Felipe II, el rey con mas poder de la historia, antes de morir, mandó llevar todos los cuadros del Bosco al Escorial, y ponerlos en cruz, muriendo delante de ellos.
EL BOSCO, LA HISTORIA DE UN VISIONARIO GENIAL
“El Bosco el Pintor del Diablo”
El Bosco o Hieronymus Bosch, 1450-1516, pintor y grabador holandés, es una de las figuras más interesantes de la pintura flamenca de los siglos XV y XVI. Su obra, por lo general de temática religiosa e iconografía demoníaca, se nutre de personajes fantásticos y paisajes oníricos que parecen anticipar en cinco siglos el movimiento surrealista.

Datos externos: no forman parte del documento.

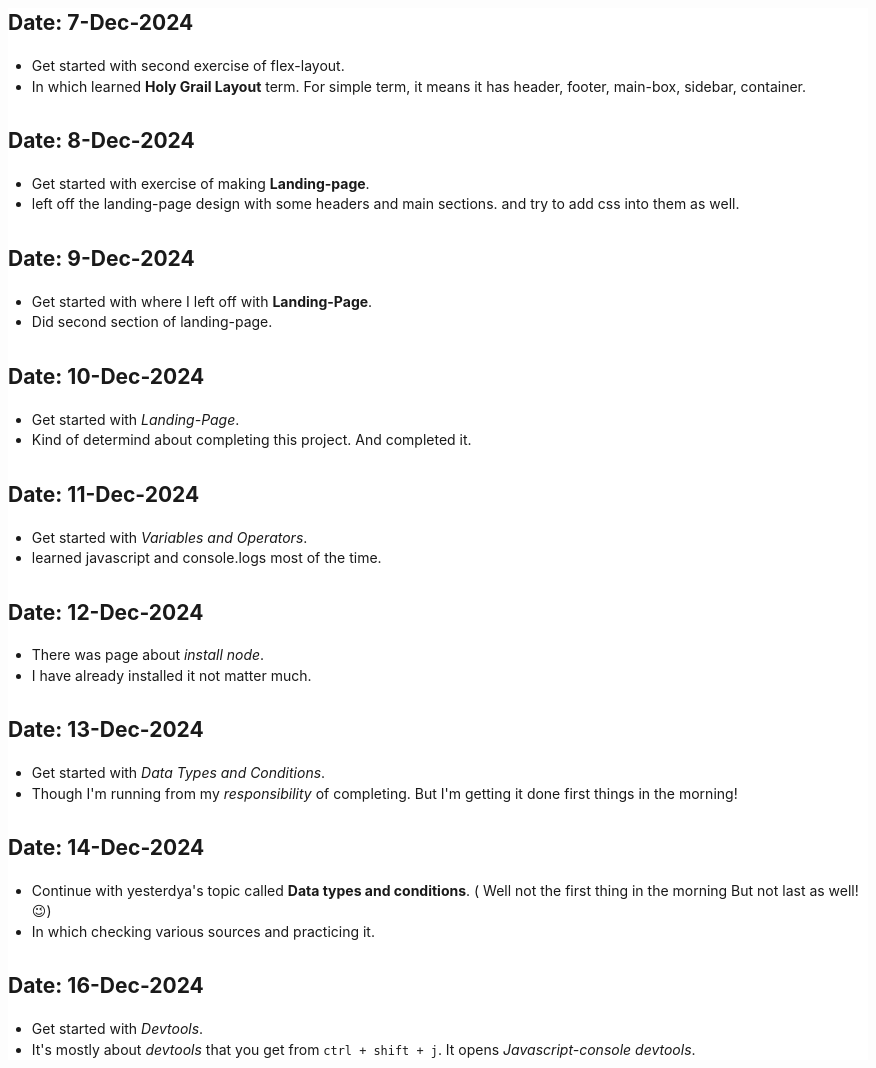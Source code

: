 ## Date: 7-Dec-2024

- Get started with second exercise of flex-layout.
- In which learned **Holy Grail Layout** term. For simple term, it means it has header, footer, main-box, sidebar, container.

## Date: 8-Dec-2024

- Get started with exercise of making **Landing-page**.
- left off the landing-page design with some headers and main sections. and try to add css into them as well.

## Date: 9-Dec-2024

- Get started with where I left off with **Landing-Page**.
- Did second section of landing-page.

## Date: 10-Dec-2024

- Get started with _Landing-Page_.
- Kind of determind about completing this project. And completed it.

## Date: 11-Dec-2024

- Get started with _Variables and Operators_.
- learned javascript and console.logs most of the time.

## Date: 12-Dec-2024

- There was page about _install node_.
- I have already installed it not matter much.

## Date: 13-Dec-2024

- Get started with _Data Types and Conditions_.
- Though I'm running from my _responsibility_ of completing. But I'm getting it done first things in the morning!

## Date: 14-Dec-2024

- Continue with yesterdya's topic called **Data types and conditions**. ( Well not the first thing in the morning But not last as well! 😉)
- In which checking various sources and practicing it.

## Date: 16-Dec-2024

- Get started with _Devtools_.
- It's mostly about _devtools_ that you get from `ctrl + shift + j`. It opens _Javascript-console devtools_.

Nació en la localidad holandesa de Hertogenbosch, próxima a Amberes,, en el ducado de Bravante. No existen testimonios de que se ausentara de su ciudad natal, como hicieran otros pintores holandeses. Desde el principio, se inclinó por seguir el oficio de pintor como la saga familiar: padre, abuelo- también muy conocido, Jan van Aeken-, tío y hermanos, y, posteriormente, su propio hijo.
EL BOSCO, MIEMBRO DE UNA SAGA DE ARTISTA
El taller de la familia lo heredó su hermano mayor, Goosen, que seguiría la tradición familiar y la continuidad del apellido, distintivo del taller y de los trabajos que en él se realizaban.esta circunstancia, Jeroen se vio obligado a crear otro taller y darle otro nombre diferente. De aquí surgió la latinización de su nombre, que se convirtió en Hieronimus y eligió por apellido el nombre de su ciudad natal S’Hertogenbosch, simplificado Bosch, nombre que en España derivó hacia El Bosco.
Por esta época contrajo matrimonio con una joven de familia acomodada, llamada Aleyt van Meervene. Poco después, Hieronimus consiguió el título de maestro, necesario para realizar esta actividad de forma independiente
.Según parece, los negocios le iban bien. Recibía muchos encargos y además vivía en la mejor zona de la ciudad. En Amberes vivía una burguesía bien acomodada y con posibilidades económicas, a la que se suman los clérigos y nobles.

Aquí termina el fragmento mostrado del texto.